╭─ Records to use
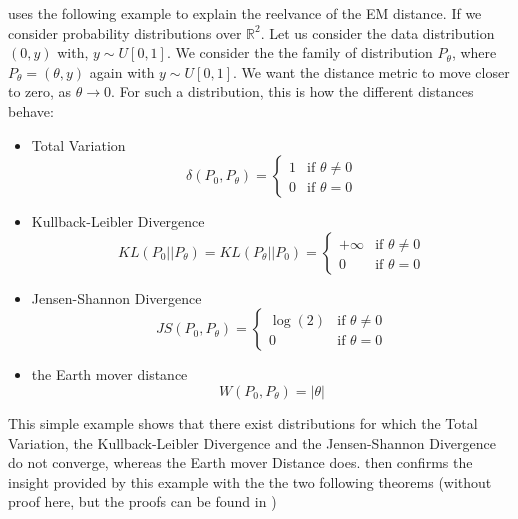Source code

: \documentclass{article}
\begin{document}
\cite{arjovsky2017wasserstein} uses the following example to explain the reelvance of the EM distance. If we consider probability distributions over $\mathbb{R}^2$. Let us consider the data distribution $(0, y)$ with, $y \sim U[0,1]$. We consider the the family of distribution $P_{\theta}$, where $P_{\theta} = (\theta, y)$ again with $y \sim U[0,1]$. We want the distance metric to move closer to zero, as $\theta \rightarrow 0$. For such a distribution, this is how the different distances behave:

\begin{itemize}
    \item Total Variation
    \begin{equation}
        \delta(P_0, P_{\theta}) = 
        \begin{cases}
            1 & \text{if } \theta \neq 0\\
            0 & \text{if } \theta = 0
        \end{cases}
    \end{equation}
    \item Kullback-Leibler Divergence
    \begin{equation}
        KL(P_0 || P_{\theta}) = KL(P_{\theta} || P_0) =
        \begin{cases}
            +\infty & \text{if } \theta \neq 0\\
            0 & \text{if } \theta = 0
        \end{cases}
    \end{equation}
    \item Jensen-Shannon Divergence  
    \begin{equation}
        JS(P_0, P_{\theta}) = 
        \begin{cases}
            \log(2) & \text{if } \theta \neq 0\\
            0 & \text{if } \theta = 0
        \end{cases}
    \end{equation}
    \item the Earth mover distance
    \begin{equation}
        W(P_0, P_{\theta}) = |\theta|
    \end{equation}
\end{itemize}

This simple example shows that there exist distributions for which the Total Variation, the Kullback-Leibler Divergence and the Jensen-Shannon Divergence do not converge, whereas the Earth mover Distance does. \cite{arjovsky2017wasserstein} then confirms the insight provided by this example with the the two following theorems (without proof here, but the proofs can be found in \cite{arjovsky2017wasserstein})
\end{document}
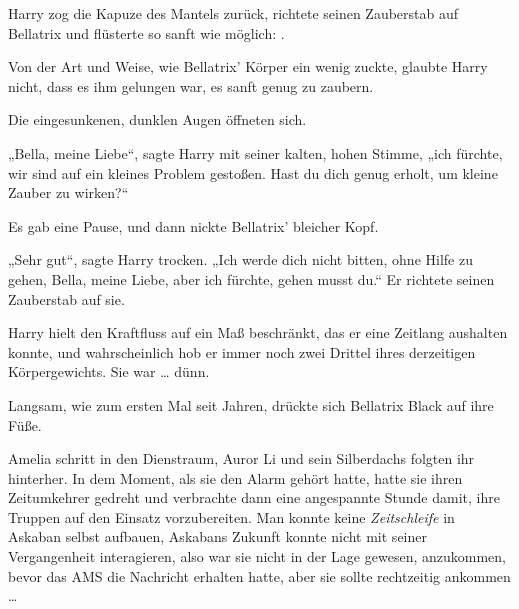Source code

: Harry zog die Kapuze des Mantels zurück, richtete seinen Zauberstab auf Bellatrix und flüsterte so sanft wie möglich: .

Von der Art und Weise, wie Bellatrix’ Körper ein wenig zuckte, glaubte Harry nicht, dass es ihm gelungen war, es sanft genug zu zaubern.

Die eingesunkenen, dunklen Augen öffneten sich.

„Bella, meine Liebe“, sagte Harry mit seiner kalten, hohen Stimme, „ich fürchte, wir sind auf ein kleines Problem gestoßen. Hast du dich genug erholt, um kleine Zauber zu wirken?“

Es gab eine Pause, und dann nickte Bellatrix’ bleicher Kopf.

„Sehr gut“, sagte Harry trocken.
„Ich werde dich nicht bitten, ohne Hilfe zu gehen, Bella, meine Liebe, aber ich fürchte, gehen musst du.“ Er richtete seinen Zauberstab auf sie. 

Harry hielt den Kraftfluss auf ein Maß beschränkt, das er eine Zeitlang aushalten konnte, und wahrscheinlich hob er immer noch zwei Drittel ihres derzeitigen Körpergewichts. Sie war … dünn.

Langsam, wie zum ersten Mal seit Jahren, drückte sich Bellatrix Black auf ihre Füße.

\later

Amelia schritt in den Dienstraum, Auror Li und sein Silberdachs folgten ihr hinterher. In dem Moment, als sie den Alarm gehört hatte, hatte sie ihren Zeitumkehrer gedreht und verbrachte dann eine angespannte Stunde damit, ihre Truppen auf den Einsatz vorzubereiten. Man konnte keine \emph{Zeitschleife} in Askaban selbst aufbauen, Askabans Zukunft konnte nicht mit seiner Vergangenheit interagieren, also war sie nicht in der Lage gewesen, anzukommen, bevor das AMS die Nachricht erhalten hatte, aber sie sollte rechtzeitig ankommen …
╰─
What is expected
When you copy the records above, keep every word exact and drop the pictures.

Reply to the task
Source code

: \documentclass{article}
\begin{document}
\cite{arjovsky2017wasserstein} uses the following example to explain the reelvance of the EM distance. If we consider probability distributions over $\mathbb{R}^2$. Let us consider the data distribution $(0, y)$ with, $y \sim U[0,1]$. We consider the the family of distribution $P_{\theta}$, where $P_{\theta} = (\theta, y)$ again with $y \sim U[0,1]$. We want the distance metric to move closer to zero, as $\theta \rightarrow 0$. For such a distribution, this is how the different distances behave:

\begin{itemize}
    \item Total Variation
    \begin{equation}
        \delta(P_0, P_{\theta}) = 
        \begin{cases}
            1 & \text{if } \theta \neq 0\\
            0 & \text{if } \theta = 0
        \end{cases}
    \end{equation}
    \item Kullback-Leibler Divergence
    \begin{equation}
        KL(P_0 || P_{\theta}) = KL(P_{\theta} || P_0) =
        \begin{cases}
            +\infty & \text{if } \theta \neq 0\\
            0 & \text{if } \theta = 0
        \end{cases}
    \end{equation}
    \item Jensen-Shannon Divergence  
    \begin{equation}
        JS(P_0, P_{\theta}) = 
        \begin{cases}
            \log(2) & \text{if } \theta \neq 0\\
            0 & \text{if } \theta = 0
        \end{cases}
    \end{equation}
    \item the Earth mover distance
    \begin{equation}
        W(P_0, P_{\theta}) = |\theta|
    \end{equation}
\end{itemize}

This simple example shows that there exist distributions for which the Total Variation, the Kullback-Leibler Divergence and the Jensen-Shannon Divergence do not converge, whereas the Earth mover Distance does. \cite{arjovsky2017wasserstein} then confirms the insight provided by this example with the the two following theorems (without proof here, but the proofs can be found in \cite{arjovsky2017wasserstein})
\end{document}
Source code

: Harry zog die Kapuze des Mantels zurück, richtete seinen Zauberstab auf Bellatrix und flüsterte so sanft wie möglich: .

Von der Art und Weise, wie Bellatrix’ Körper ein wenig zuckte, glaubte Harry nicht, dass es ihm gelungen war, es sanft genug zu zaubern.

Die eingesunkenen, dunklen Augen öffneten sich.

„Bella, meine Liebe“, sagte Harry mit seiner kalten, hohen Stimme, „ich fürchte, wir sind auf ein kleines Problem gestoßen. Hast du dich genug erholt, um kleine Zauber zu wirken?“

Es gab eine Pause, und dann nickte Bellatrix’ bleicher Kopf.

„Sehr gut“, sagte Harry trocken.
„Ich werde dich nicht bitten, ohne Hilfe zu gehen, Bella, meine Liebe, aber ich fürchte, gehen musst du.“ Er richtete seinen Zauberstab auf sie. 

Harry hielt den Kraftfluss auf ein Maß beschränkt, das er eine Zeitlang aushalten konnte, und wahrscheinlich hob er immer noch zwei Drittel ihres derzeitigen Körpergewichts. Sie war … dünn.

Langsam, wie zum ersten Mal seit Jahren, drückte sich Bellatrix Black auf ihre Füße.

\later

Amelia schritt in den Dienstraum, Auror Li und sein Silberdachs folgten ihr hinterher. In dem Moment, als sie den Alarm gehört hatte, hatte sie ihren Zeitumkehrer gedreht und verbrachte dann eine angespannte Stunde damit, ihre Truppen auf den Einsatz vorzubereiten. Man konnte keine \emph{Zeitschleife} in Askaban selbst aufbauen, Askabans Zukunft konnte nicht mit seiner Vergangenheit interagieren, also war sie nicht in der Lage gewesen, anzukommen, bevor das AMS die Nachricht erhalten hatte, aber sie sollte rechtzeitig ankommen …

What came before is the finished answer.